Book presentation: "Capitalism, Alone: The Future of the System That Rules the World" by Branko Milanovic
Branko Milanovic, Visiting Presidential Professor, The Graduate Center, CUNY; Senior Scholar, Stone Center on Socio-economic Inequality; Visiting Researcher, Institut Barcelona d’Estudis Internacionals (IBEI)
Chair & discussant: Pablo Astorga, Senior Research Fellow, Institut Barcelona d’Estudis Internacionals (IBEI)
Discussant: Francesc Amat, Research Fellow, Institutions and Political Economy Research Group (IPErG-UB), Universitat de Barcelona
"A provocative account of capitalism’s rise to global dominance and, as different models of capitalism vie for world leadership, a look into what the future may hold."
We are all capitalists now. For the first time in human history, the globe is dominated by one economic system. In Capitalism, Alone, leading economist Branko Milanovic explains the reasons for this decisive historical shift since the days of feudalism and, later, communism. Surveying the varieties of capitalism, he asks: What are the prospects for a fairer world now that capitalism is the only game in town? His conclusions are sobering, but not fatalistic. Capitalism gets much wrong, but also much right―and it is not going anywhere. Our task is to improve it.
Milanovic argues that capitalism has triumphed because it works. It delivers prosperity and gratifies human desires for autonomy. But it comes with a moral price, pushing us to treat material success as the ultimate goal. And it offers no guarantee of stability. In the West, liberal capitalism creaks under the strains of inequality and capitalist excess. That model now fights for hearts and minds with political capitalism, exemplified by China, which many claim is more efficient, but which is more vulnerable to corruption and, when growth is slow, social unrest. As for the economic problems of the Global South, Milanovic offers a creative, if controversial, plan for large-scale migration. Looking to the future, he dismisses prophets who proclaim some single outcome to be inevitable, whether worldwide prosperity or robot-driven mass unemployment. Capitalism is a risky system. But it is a human system. Our choices, and how clearly we see them, will determine how it serves us.
Branko Milanovic is a Visiting Presidential Professor at the Graduate Center City University of New York and Senior Scholar at the Stone Center for Socio-economic Inequality. Currently, he is a Visiting Researcher at Institut Barcelona d’Estudis Internacionals (IBEI).

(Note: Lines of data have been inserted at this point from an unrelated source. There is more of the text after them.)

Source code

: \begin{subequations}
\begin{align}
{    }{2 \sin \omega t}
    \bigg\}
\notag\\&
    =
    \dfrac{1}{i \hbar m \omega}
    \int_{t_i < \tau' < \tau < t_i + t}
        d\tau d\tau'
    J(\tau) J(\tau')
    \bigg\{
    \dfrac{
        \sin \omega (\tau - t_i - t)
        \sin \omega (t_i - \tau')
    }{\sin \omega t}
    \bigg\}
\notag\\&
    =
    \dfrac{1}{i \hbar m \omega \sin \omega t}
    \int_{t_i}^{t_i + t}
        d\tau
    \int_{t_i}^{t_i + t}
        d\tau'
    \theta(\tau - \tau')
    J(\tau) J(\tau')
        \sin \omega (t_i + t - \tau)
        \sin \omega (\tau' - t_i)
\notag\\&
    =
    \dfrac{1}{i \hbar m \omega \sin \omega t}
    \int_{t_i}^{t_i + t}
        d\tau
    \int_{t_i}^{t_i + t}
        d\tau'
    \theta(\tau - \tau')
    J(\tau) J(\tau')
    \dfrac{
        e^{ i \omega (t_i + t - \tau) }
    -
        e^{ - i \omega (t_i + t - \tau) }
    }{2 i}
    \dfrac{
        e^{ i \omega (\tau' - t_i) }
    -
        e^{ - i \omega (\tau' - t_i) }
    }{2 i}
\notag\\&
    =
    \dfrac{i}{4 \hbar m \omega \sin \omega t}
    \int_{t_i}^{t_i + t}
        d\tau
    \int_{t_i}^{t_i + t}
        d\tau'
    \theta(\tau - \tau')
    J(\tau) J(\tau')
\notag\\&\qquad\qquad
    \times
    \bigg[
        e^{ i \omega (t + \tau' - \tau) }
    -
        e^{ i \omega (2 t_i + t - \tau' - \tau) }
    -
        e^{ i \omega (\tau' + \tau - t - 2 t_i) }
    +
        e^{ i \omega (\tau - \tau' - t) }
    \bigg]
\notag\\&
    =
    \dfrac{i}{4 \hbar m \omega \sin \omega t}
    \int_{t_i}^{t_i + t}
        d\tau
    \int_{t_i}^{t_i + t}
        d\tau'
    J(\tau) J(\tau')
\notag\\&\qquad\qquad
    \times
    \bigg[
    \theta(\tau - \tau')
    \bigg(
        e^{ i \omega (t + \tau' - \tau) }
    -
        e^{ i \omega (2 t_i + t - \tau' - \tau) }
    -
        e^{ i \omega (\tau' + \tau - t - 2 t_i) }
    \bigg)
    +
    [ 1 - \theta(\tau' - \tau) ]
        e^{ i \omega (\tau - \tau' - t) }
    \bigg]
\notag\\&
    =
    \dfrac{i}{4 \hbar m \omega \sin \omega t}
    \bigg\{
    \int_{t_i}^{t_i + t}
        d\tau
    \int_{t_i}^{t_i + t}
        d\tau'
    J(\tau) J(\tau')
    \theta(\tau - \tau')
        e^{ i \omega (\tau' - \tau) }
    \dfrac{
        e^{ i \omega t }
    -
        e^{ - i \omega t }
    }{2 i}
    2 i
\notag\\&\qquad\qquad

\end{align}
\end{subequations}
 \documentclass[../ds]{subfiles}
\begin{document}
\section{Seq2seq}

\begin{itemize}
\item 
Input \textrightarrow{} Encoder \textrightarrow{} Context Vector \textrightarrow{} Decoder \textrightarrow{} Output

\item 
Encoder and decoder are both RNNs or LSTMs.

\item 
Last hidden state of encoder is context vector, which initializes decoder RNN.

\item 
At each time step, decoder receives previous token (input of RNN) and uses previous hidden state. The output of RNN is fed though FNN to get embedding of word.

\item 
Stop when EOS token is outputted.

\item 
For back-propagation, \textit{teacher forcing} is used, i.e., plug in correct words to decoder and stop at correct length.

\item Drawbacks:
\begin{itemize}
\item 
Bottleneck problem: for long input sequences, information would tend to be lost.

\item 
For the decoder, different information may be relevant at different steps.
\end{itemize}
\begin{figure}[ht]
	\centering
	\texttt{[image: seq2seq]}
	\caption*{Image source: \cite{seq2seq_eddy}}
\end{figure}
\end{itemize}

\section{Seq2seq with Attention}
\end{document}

He obtained his Ph. D. in economics (1987) from the University of Belgrade with a dissertation on income inequality in Yugoslavia. He served as lead economist in the World Bank’s Research Department for almost 20 years, leaving to write his seminal book on global income inequality, Worlds Apart (2005). He was senior associate at the Carnegie Endowment for International Peace in Washington (2003-2005) and has held teaching appointments at the University of Maryland (2007-2013) and at the Paul H. Nitze School of Advanced International Studies at Johns Hopkins University (1997- 2007).
Branko Milanovic’s main area of work is income inequality, in individual countries and globally, including in pre-industrial societies. In addition to numerous papers for the World Bank, he has published articles on these topics in Economic Journal, Review of Economics and Statistics, Journal of Economic Literature, and Journal of Political Philosophy, among others. His book, The Haves and the Have-nots (2011) was selected by The Globalist as the 2011 Book of the Year. His new book, Global Inequality (2016), was awarded the Bruno Kreisky Prize for the best political book of 2016 and was translated into twelve languages. It addresses economic and political effects of globalization, including the concept of successive “Kuznets waves” of inequality, largely driven, since the first industrial revolution, by technology and globalization. In October 2017, Milanovic was awarded (jointly with Mariana Mazzucato) the 2018 Leontief Prize for Advancing the Frontiers of Economic Knowledge.